Admittedly, by the time I reached my teens, the idea of a world ruled by chaps with red coats, stiff upper lips and pith helmets had become something of a joke, the raw material for
Carry On Up the Khyber, It Ain’t ’Alf ’Ot Mum
and
Monty Python’s Flying Circus
. Perhaps the archetypal line in the genre is in the Monty Python film
The Meaning of Life
, when a bloodspattered ‘Tommy’, fatally wounded in a battle with the Zulus, exclaims ecstatically: ‘I mean, I killed fifteen of those buggers, sir. Now, at home, they’d hang me! Here, they’ll give me a fucking medal, sir!’

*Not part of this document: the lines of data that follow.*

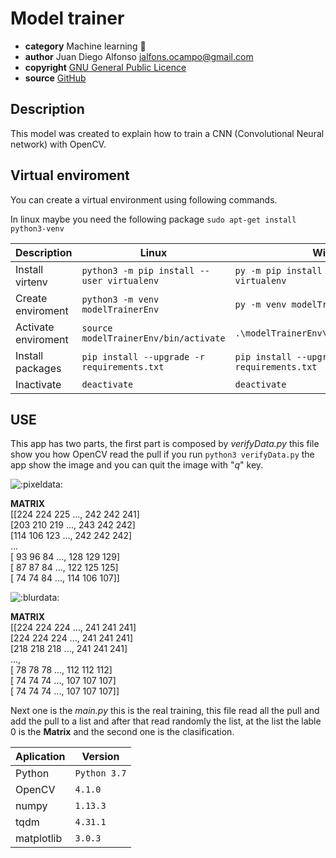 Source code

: # Model trainer

* **category**    Machine learning  📡
* **author**      Juan Diego Alfonso <jalfons.ocampo@gmail.com>
* **copyright**   [GNU General Public Licence](https://www.gnu.org/licenses/gpl.txt)
* **source**  [GitHub](https://github.com/halcolo/Model_trainer.git)


## Description

This model was created to explain how to train a CNN (Convolutional Neural network) with OpenCV.

## Virtual enviroment

You can create a virtual environment using following commands.

In linux maybe you need the following package `sudo apt-get install python3-venv`

| Description|Linux| Win|
| ------ | ------ |------|
| Install virtenv| `python3 -m pip install --user virtualenv` |`py -m pip install --user virtualenv`|
| Create enviroment | `python3 -m venv modelTrainerEnv` |`py -m venv modelTrainerEnv`|
| Activate enviroment | `source modelTrainerEnv/bin/activate` |`.\modelTrainerEnv\Scripts\activate`|
| Install packages | `pip install --upgrade -r requirements.txt`  |`pip install --upgrade -r requirements.txt` |
| Inactivate  | `deactivate`  | `deactivate`  |

## USE

This app has two parts, the first part is composed by _verifyData.py_ this file show you how OpenCV read the pull if you run `python3 verifyData.py` the app show the image and you can quit the image with "_q_" key.

![:pixeldata:](https://github.com/halcolo/Model_trainer/img/pixeldata.png?raw=true ":pixeldata:")

**MATRIX**\
[[224 224 225 ..., 242 242 241]\
 [203 210 219 ..., 243 242 242]\
 [114 106 123 ..., 242 242 242]\
 ...\
 [ 93  96  84 ..., 128 129 129]\
 [ 87  87  84 ..., 122 125 125]\
 [ 74  74  84 ..., 114 106 107]]

 ![:blurdata:](https://github.com/halcolo/Model_trainer/img/blurdata.png?raw=true ":blurdata:")

 **MATRIX**\
[[224 224 224 ..., 241 241 241]\
 [224 224 224 ..., 241 241 241]\
 [218 218 218 ..., 241 241 241]\
 ...,\
 [ 78  78  78 ..., 112 112 112]\
 [ 74  74  74 ..., 107 107 107]\
 [ 74  74  74 ..., 107 107 107]]


Next one is the _main.py_ this is the real training, this file read all the pull and add the pull to a list and after that read randomly the list, at the list the lable 0 is the __Matrix__ and the second one is the clasification.


| Aplication| Version|
| ------ | ------ |
| Python| `Python 3.7` |
| OpenCV| `4.1.0` |
| numpy | `1.13.3` |
| tqdm | `4.31.1`  |
| matplotlib| `3.0.3`  |
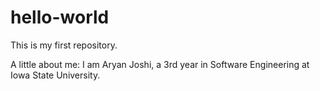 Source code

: # hello-world
This is my first repository. 

A little about me:
I am Aryan Joshi, a 3rd year in Software Engineering at Iowa State University.
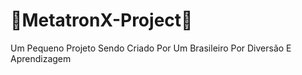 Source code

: # 🥋MetatronX-Project👑

Um Pequeno Projeto Sendo Criado Por Um Brasileiro Por Diversão E Aprendizagem
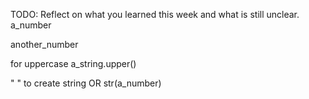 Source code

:TODO: Reflect on what you learned this week and what is still unclear.
a_number

another_number

for uppercase
a_string.upper()

" " to create string 
OR
str(a_number)
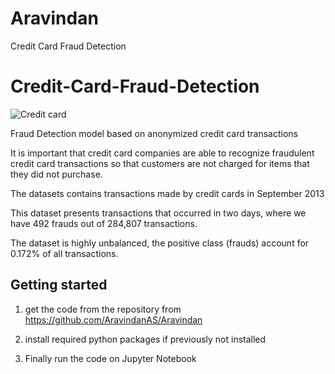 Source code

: # Aravindan
 Credit Card Fraud Detection
# Credit-Card-Fraud-Detection

![Credit card](https://github.com/AravindanAS/Credit-Card-Fraud-Detection/assets/136828832/7daf1806-f6c6-49e6-bc8a-8d9294512768)


Fraud Detection model based on anonymized credit card transactions

It is important that credit card companies are able to recognize fraudulent credit card transactions so that customers are not charged for items that they did not purchase.

The datasets contains transactions made by credit cards in September 2013 

This dataset presents transactions that occurred in two days, where we have 492 frauds out of 284,807 transactions. 

The dataset is highly unbalanced, the positive class (frauds) account for 0.172% of all transactions.

## Getting started

1. get the code from the repository from https://github.com/AravindanAS/Aravindan

2. install required python packages if previously not installed

3. Finally run the code on Jupyter Notebook 
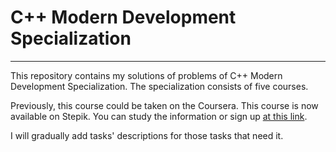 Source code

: # C++ Modern Development Specialization
---
This repository contains my solutions of problems of C++ Modern Development Specialization. The specialization consists of five courses.

Previously, this course could be taken on the Coursera. This course is now available on Stepik. You can study the information or sign up [at this link](cppcourse.ru).

I will gradually add tasks' descriptions for those tasks that need it. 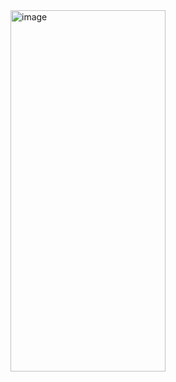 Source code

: <img width="248" height="578" alt="image" src="https://github.com/user-attachments/assets/945ab46e-c00a-4660-b592-b7f9978a82bf" />
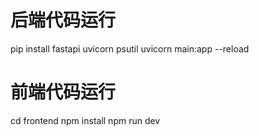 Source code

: # 后端代码运行
<!-- pip install -r requirements.txt -->
pip install fastapi uvicorn psutil
uvicorn main:app --reload

# 前端代码运行
cd frontend
npm install
npm run dev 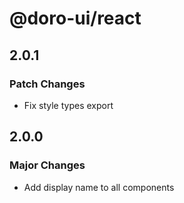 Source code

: # @doro-ui/react

## 2.0.1

### Patch Changes

- Fix style types export

## 2.0.0

### Major Changes

- Add display name to all components
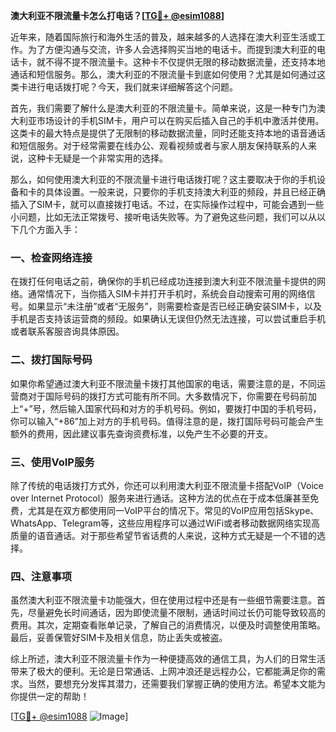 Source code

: **澳大利亚不限流量卡怎么打电话？[[TG💪+ @esim1088](https://t.me/s/esim1088)]**

近年来，随着国际旅行和海外生活的普及，越来越多的人选择在澳大利亚生活或工作。为了方便沟通与交流，许多人会选择购买当地的电话卡。而提到澳大利亚的电话卡，就不得不提不限流量卡。这种卡不仅提供无限的移动数据流量，还支持本地通话和短信服务。那么，澳大利亚的不限流量卡到底如何使用？尤其是如何通过这类卡进行电话拨打呢？今天，我们就来详细解答这个问题。

首先，我们需要了解什么是澳大利亚的不限流量卡。简单来说，这是一种专门为澳大利亚市场设计的手机SIM卡，用户可以在购买后插入自己的手机中激活并使用。这类卡的最大特点是提供了无限制的移动数据流量，同时还能支持本地的语音通话和短信服务。对于经常需要在线办公、观看视频或者与家人朋友保持联系的人来说，这种卡无疑是一个非常实用的选择。

那么，如何使用澳大利亚的不限流量卡进行电话拨打呢？这主要取决于你的手机设备和卡的具体设置。一般来说，只要你的手机支持澳大利亚的频段，并且已经正确插入了SIM卡，就可以直接拨打电话。不过，在实际操作过程中，可能会遇到一些小问题，比如无法正常拨号、接听电话失败等。为了避免这些问题，我们可以从以下几个方面入手：

### 一、检查网络连接

在拨打任何电话之前，确保你的手机已经成功连接到澳大利亚不限流量卡提供的网络。通常情况下，当你插入SIM卡并打开手机时，系统会自动搜索可用的网络信号。如果显示“未注册”或者“无服务”，则需要检查是否已经正确安装SIM卡，以及手机是否支持该运营商的频段。如果确认无误但仍然无法连接，可以尝试重启手机或者联系客服咨询具体原因。

### 二、拨打国际号码

如果你希望通过澳大利亚不限流量卡拨打其他国家的电话，需要注意的是，不同运营商对于国际号码的拨打方式可能有所不同。大多数情况下，你需要在号码前加上“+”号，然后输入国家代码和对方的手机号码。例如，要拨打中国的手机号码，你可以输入“+86”加上对方的手机号码。值得注意的是，拨打国际号码可能会产生额外的费用，因此建议事先查询资费标准，以免产生不必要的开支。

### 三、使用VoIP服务

除了传统的电话拨打方式外，你还可以利用澳大利亚不限流量卡搭配VoIP（Voice over Internet Protocol）服务来进行通话。这种方法的优点在于成本低廉甚至免费，尤其是在双方都使用同一VoIP平台的情况下。常见的VoIP应用包括Skype、WhatsApp、Telegram等，这些应用程序可以通过WiFi或者移动数据网络实现高质量的语音通话。对于那些希望节省话费的人来说，这种方式无疑是一个不错的选择。

### 四、注意事项

虽然澳大利亚不限流量卡功能强大，但在使用过程中还是有一些细节需要注意。首先，尽量避免长时间通话，因为即使流量不限制，通话时间过长仍可能导致较高的费用。其次，定期查看账单记录，了解自己的消费情况，以便及时调整使用策略。最后，妥善保管好SIM卡及相关信息，防止丢失或被盗。

综上所述，澳大利亚不限流量卡作为一种便捷高效的通信工具，为人们的日常生活带来了极大的便利。无论是日常通话、上网冲浪还是远程办公，它都能满足你的需求。当然，要想充分发挥其潜力，还需要我们掌握正确的使用方法。希望本文能为你提供一定的帮助！

[[TG💪+ @esim1088](https://t.me/s/esim1088) ![Image](https://i.postimg.cc/4NQfJmqS/Snipaste-2025-05-13-00-14-12.png)]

When I got to Oxford in 1982 the Empire was no longer even funny. In those days the Oxford Union still debated solemn motions like ‘This House Regrets Colonization’. Young and foolish, I rashly opposed this motion and in doing so prematurely ended my career as a student politician. I suppose that was the moment the penny dropped: clearly not everyone shared my confidently rosy view of Britain’s imperial past. Indeed, some of my contemporaries appeared quite scandalized that I should be prepared to defend it. As I began to study the subject in earnest, I came to realize that I and my family had been woefully misinformed: the costs of the British Empire had, in fact, substantially outweighed its benefits. The Empire had, after all, been one of history’s Bad Things.
There is no need here to recapitulate in any detail the arguments against imperialism. They can be summarized, I think, under two headings: those that stress the negative consequences for the colonized; and those that stress the negative consequences for the colonizers. In the former category belong both the nationalists and the Marxists, from the Mughal historian Gholam Hossein Khan, author of the
Seir Mutaqherin
(1789), to the Palestinian academic Edward Said, author of
Orientalism
(1978), by way of Lenin and a thousand others in between. In the latter camp belong the liberals, from Adam Smith onwards, who have maintained for almost as many years that the British Empire was, even from Britain’s point of view, ‘a waste of money’.